▸ About this exercise: Repeat all of the records exactly, leaving out the pictures.

(Dataset records)
=== Begin Enclosure ===

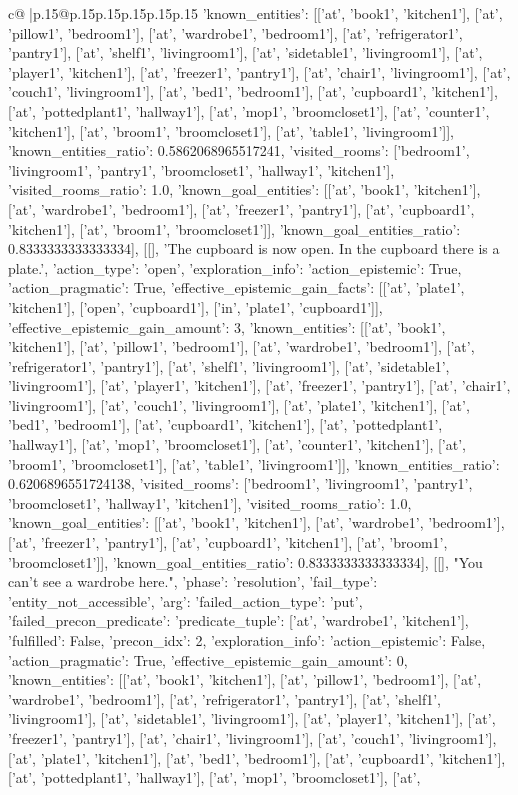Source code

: \documentclass{article}
\begin{document}
{\begin{supertabular}{c@{$\;$}|p{.15\linewidth}@{}p{.15\linewidth}p{.15\linewidth}p{.15\linewidth}p{.15\linewidth}p{.15\linewidth}}
{{{'known_entities': [['at', 'book1', 'kitchen1'], ['at', 'pillow1', 'bedroom1'], ['at', 'wardrobe1', 'bedroom1'], ['at', 'refrigerator1', 'pantry1'], ['at', 'shelf1', 'livingroom1'], ['at', 'sidetable1', 'livingroom1'], ['at', 'player1', 'kitchen1'], ['at', 'freezer1', 'pantry1'], ['at', 'chair1', 'livingroom1'], ['at', 'couch1', 'livingroom1'], ['at', 'bed1', 'bedroom1'], ['at', 'cupboard1', 'kitchen1'], ['at', 'pottedplant1', 'hallway1'], ['at', 'mop1', 'broomcloset1'], ['at', 'counter1', 'kitchen1'], ['at', 'broom1', 'broomcloset1'], ['at', 'table1', 'livingroom1']], 'known_entities_ratio': 0.5862068965517241, 'visited_rooms': ['bedroom1', 'livingroom1', 'pantry1', 'broomcloset1', 'hallway1', 'kitchen1'], 'visited_rooms_ratio': 1.0, 'known_goal_entities': [['at', 'book1', 'kitchen1'], ['at', 'wardrobe1', 'bedroom1'], ['at', 'freezer1', 'pantry1'], ['at', 'cupboard1', 'kitchen1'], ['at', 'broom1', 'broomcloset1']], 'known_goal_entities_ratio': 0.8333333333333334}}], [[], 'The cupboard is now open. In the cupboard there is a plate.', {'action_type': 'open', 'exploration_info': {'action_epistemic': True, 'action_pragmatic': True, 'effective_epistemic_gain_facts': [['at', 'plate1', 'kitchen1'], ['open', 'cupboard1'], ['in', 'plate1', 'cupboard1']], 'effective_epistemic_gain_amount': 3, 'known_entities': [['at', 'book1', 'kitchen1'], ['at', 'pillow1', 'bedroom1'], ['at', 'wardrobe1', 'bedroom1'], ['at', 'refrigerator1', 'pantry1'], ['at', 'shelf1', 'livingroom1'], ['at', 'sidetable1', 'livingroom1'], ['at', 'player1', 'kitchen1'], ['at', 'freezer1', 'pantry1'], ['at', 'chair1', 'livingroom1'], ['at', 'couch1', 'livingroom1'], ['at', 'plate1', 'kitchen1'], ['at', 'bed1', 'bedroom1'], ['at', 'cupboard1', 'kitchen1'], ['at', 'pottedplant1', 'hallway1'], ['at', 'mop1', 'broomcloset1'], ['at', 'counter1', 'kitchen1'], ['at', 'broom1', 'broomcloset1'], ['at', 'table1', 'livingroom1']], 'known_entities_ratio': 0.6206896551724138, 'visited_rooms': ['bedroom1', 'livingroom1', 'pantry1', 'broomcloset1', 'hallway1', 'kitchen1'], 'visited_rooms_ratio': 1.0, 'known_goal_entities': [['at', 'book1', 'kitchen1'], ['at', 'wardrobe1', 'bedroom1'], ['at', 'freezer1', 'pantry1'], ['at', 'cupboard1', 'kitchen1'], ['at', 'broom1', 'broomcloset1']], 'known_goal_entities_ratio': 0.8333333333333334}}], [[], "You can't see a wardrobe here.", {'phase': 'resolution', 'fail_type': 'entity_not_accessible', 'arg': {'failed_action_type': 'put', 'failed_precon_predicate': {'predicate_tuple': ['at', 'wardrobe1', 'kitchen1'], 'fulfilled': False, 'precon_idx': 2}}, 'exploration_info': {'action_epistemic': False, 'action_pragmatic': True, 'effective_epistemic_gain_amount': 0, 'known_entities': [['at', 'book1', 'kitchen1'], ['at', 'pillow1', 'bedroom1'], ['at', 'wardrobe1', 'bedroom1'], ['at', 'refrigerator1', 'pantry1'], ['at', 'shelf1', 'livingroom1'], ['at', 'sidetable1', 'livingroom1'], ['at', 'player1', 'kitchen1'], ['at', 'freezer1', 'pantry1'], ['at', 'chair1', 'livingroom1'], ['at', 'couch1', 'livingroom1'], ['at', 'plate1', 'kitchen1'], ['at', 'bed1', 'bedroom1'], ['at', 'cupboard1', 'kitchen1'], ['at', 'pottedplant1', 'hallway1'], ['at', 'mop1', 'broomcloset1'], ['at', }}}
\end{supertabular}}
\end{document}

=== End Enclosure ===

▸ Solution to this task:
Source code

: \documentclass{article}
\begin{document}
{\begin{supertabular}{c@{$\;$}|p{.15\linewidth}@{}p{.15\linewidth}p{.15\linewidth}p{.15\linewidth}p{.15\linewidth}p{.15\linewidth}}
{{{'known_entities': [['at', 'book1', 'kitchen1'], ['at', 'pillow1', 'bedroom1'], ['at', 'wardrobe1', 'bedroom1'], ['at', 'refrigerator1', 'pantry1'], ['at', 'shelf1', 'livingroom1'], ['at', 'sidetable1', 'livingroom1'], ['at', 'player1', 'kitchen1'], ['at', 'freezer1', 'pantry1'], ['at', 'chair1', 'livingroom1'], ['at', 'couch1', 'livingroom1'], ['at', 'bed1', 'bedroom1'], ['at', 'cupboard1', 'kitchen1'], ['at', 'pottedplant1', 'hallway1'], ['at', 'mop1', 'broomcloset1'], ['at', 'counter1', 'kitchen1'], ['at', 'broom1', 'broomcloset1'], ['at', 'table1', 'livingroom1']], 'known_entities_ratio': 0.5862068965517241, 'visited_rooms': ['bedroom1', 'livingroom1', 'pantry1', 'broomcloset1', 'hallway1', 'kitchen1'], 'visited_rooms_ratio': 1.0, 'known_goal_entities': [['at', 'book1', 'kitchen1'], ['at', 'wardrobe1', 'bedroom1'], ['at', 'freezer1', 'pantry1'], ['at', 'cupboard1', 'kitchen1'], ['at', 'broom1', 'broomcloset1']], 'known_goal_entities_ratio': 0.8333333333333334}}], [[], 'The cupboard is now open. In the cupboard there is a plate.', {'action_type': 'open', 'exploration_info': {'action_epistemic': True, 'action_pragmatic': True, 'effective_epistemic_gain_facts': [['at', 'plate1', 'kitchen1'], ['open', 'cupboard1'], ['in', 'plate1', 'cupboard1']], 'effective_epistemic_gain_amount': 3, 'known_entities': [['at', 'book1', 'kitchen1'], ['at', 'pillow1', 'bedroom1'], ['at', 'wardrobe1', 'bedroom1'], ['at', 'refrigerator1', 'pantry1'], ['at', 'shelf1', 'livingroom1'], ['at', 'sidetable1', 'livingroom1'], ['at', 'player1', 'kitchen1'], ['at', 'freezer1', 'pantry1'], ['at', 'chair1', 'livingroom1'], ['at', 'couch1', 'livingroom1'], ['at', 'plate1', 'kitchen1'], ['at', 'bed1', 'bedroom1'], ['at', 'cupboard1', 'kitchen1'], ['at', 'pottedplant1', 'hallway1'], ['at', 'mop1', 'broomcloset1'], ['at', 'counter1', 'kitchen1'], ['at', 'broom1', 'broomcloset1'], ['at', 'table1', 'livingroom1']], 'known_entities_ratio': 0.6206896551724138, 'visited_rooms': ['bedroom1', 'livingroom1', 'pantry1', 'broomcloset1', 'hallway1', 'kitchen1'], 'visited_rooms_ratio': 1.0, 'known_goal_entities': [['at', 'book1', 'kitchen1'], ['at', 'wardrobe1', 'bedroom1'], ['at', 'freezer1', 'pantry1'], ['at', 'cupboard1', 'kitchen1'], ['at', 'broom1', 'broomcloset1']], 'known_goal_entities_ratio': 0.8333333333333334}}], [[], "You can't see a wardrobe here.", {'phase': 'resolution', 'fail_type': 'entity_not_accessible', 'arg': {'failed_action_type': 'put', 'failed_precon_predicate': {'predicate_tuple': ['at', 'wardrobe1', 'kitchen1'], 'fulfilled': False, 'precon_idx': 2}}, 'exploration_info': {'action_epistemic': False, 'action_pragmatic': True, 'effective_epistemic_gain_amount': 0, 'known_entities': [['at', 'book1', 'kitchen1'], ['at', 'pillow1', 'bedroom1'], ['at', 'wardrobe1', 'bedroom1'], ['at', 'refrigerator1', 'pantry1'], ['at', 'shelf1', 'livingroom1'], ['at', 'sidetable1', 'livingroom1'], ['at', 'player1', 'kitchen1'], ['at', 'freezer1', 'pantry1'], ['at', 'chair1', 'livingroom1'], ['at', 'couch1', 'livingroom1'], ['at', 'plate1', 'kitchen1'], ['at', 'bed1', 'bedroom1'], ['at', 'cupboard1', 'kitchen1'], ['at', 'pottedplant1', 'hallway1'], ['at', 'mop1', 'broomcloset1'], ['at', }}}
\end{supertabular}}
\end{document}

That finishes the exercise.